→ **Exercise objective**
Filter the data for lines with the word "subsubsection", then copy every line so identified.

→ **Stored data**
━━━━━━━━━━

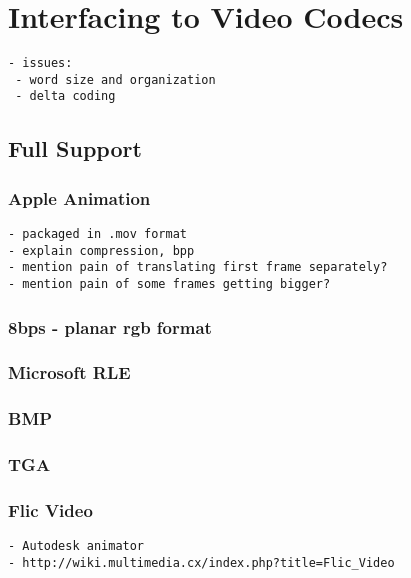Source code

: \section{Interfacing to Video Codecs}
\label{sec:formats}

{\scriptsize
\begin{verbatim}
- issues:
 - word size and organization
 - delta coding
\end{verbatim}}

\subsection{Full Support}

\subsubsection{Apple Animation}

{\scriptsize
\begin{verbatim}
- packaged in .mov format
- explain compression, bpp
- mention pain of translating first frame separately?
- mention pain of some frames getting bigger?
\end{verbatim}}

\subsubsection{8bps - planar rgb format}

\subsubsection{Microsoft RLE}

\subsubsection{BMP}

\subsubsection{TGA}

\subsubsection{Flic Video}

{\scriptsize
\begin{verbatim}
- Autodesk animator
- http://wiki.multimedia.cx/index.php?title=Flic_Video
\end{verbatim}}

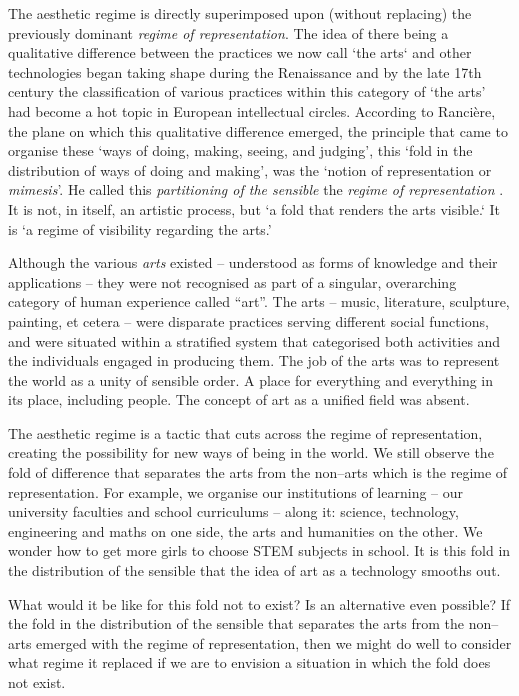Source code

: \documentclass[letterpaper]{article}
\begin{document}
    The aesthetic regime is directly superimposed upon (without replacing) the previously dominant \emph{regime of representation}. The idea of there being a qualitative difference between the practices we now call ‘the arts‘ and other technologies began taking shape during the Renaissance \citep[p.136]{TatarkiewiczWhtIsArt1971} and by the late 17th century the classification of various practices within this category of ‘the arts’ had become a hot topic in European intellectual circles. According to Rancière, the plane on which this qualitative difference emerged, the principle that came to organise these ‘ways of doing, making, seeing, and judging’, this ‘fold in the distribution of ways of doing and making’, was the ‘notion of representation or \emph{mimesis}’. He called this \emph{partitioning of the sensible} the \emph{regime of representation} \citep[p.22]{RancierPltcsOfThAsthtcs2004}. It is not, in itself, an artistic process, but ‘a fold that renders the arts visible.‘ It is  ‘a regime of visibility regarding the arts.’
    
    Although the various \emph{arts} existed – understood as forms of knowledge and their applications – they were not recognised as part of a singular, overarching category of human experience called “art”. The arts – music, literature, sculpture, painting, et cetera – were disparate practices serving different social functions, and were situated within a stratified system that categorised both activities and the individuals engaged in producing them. The job of the arts was to represent the world as a unity of sensible order. A place for everything and everything in its place, including people. The concept of art as a unified field was absent.
    
    The aesthetic regime is a tactic that cuts across the regime of representation, creating the possibility for new ways of being in the world. We still observe the fold of difference that separates the arts from the non–arts which is the regime of representation. For example, we organise our institutions of learning – our university faculties and school curriculums – along it: science, technology, engineering and maths on one side, the arts and humanities on the other. We wonder how to get more girls to choose STEM subjects in school. It is this fold in the distribution of the sensible that the idea of art as a technology smooths out.
    
    What would it be like for this fold not to exist? Is an alternative even possible? If the fold in the distribution of the sensible that separates the arts from the non–arts emerged with the regime of representation, then we might do well to consider what regime it replaced if we are to envision a situation in which the fold does not exist.
    
\end{document}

━━━━━━━━━━

→ **Exercise output**
\subsubsection{Apple Animation}
\subsubsection{8bps - planar rgb format}
\subsubsection{Microsoft RLE}
\subsubsection{BMP}
\subsubsection{TGA}
\subsubsection{Flic Video}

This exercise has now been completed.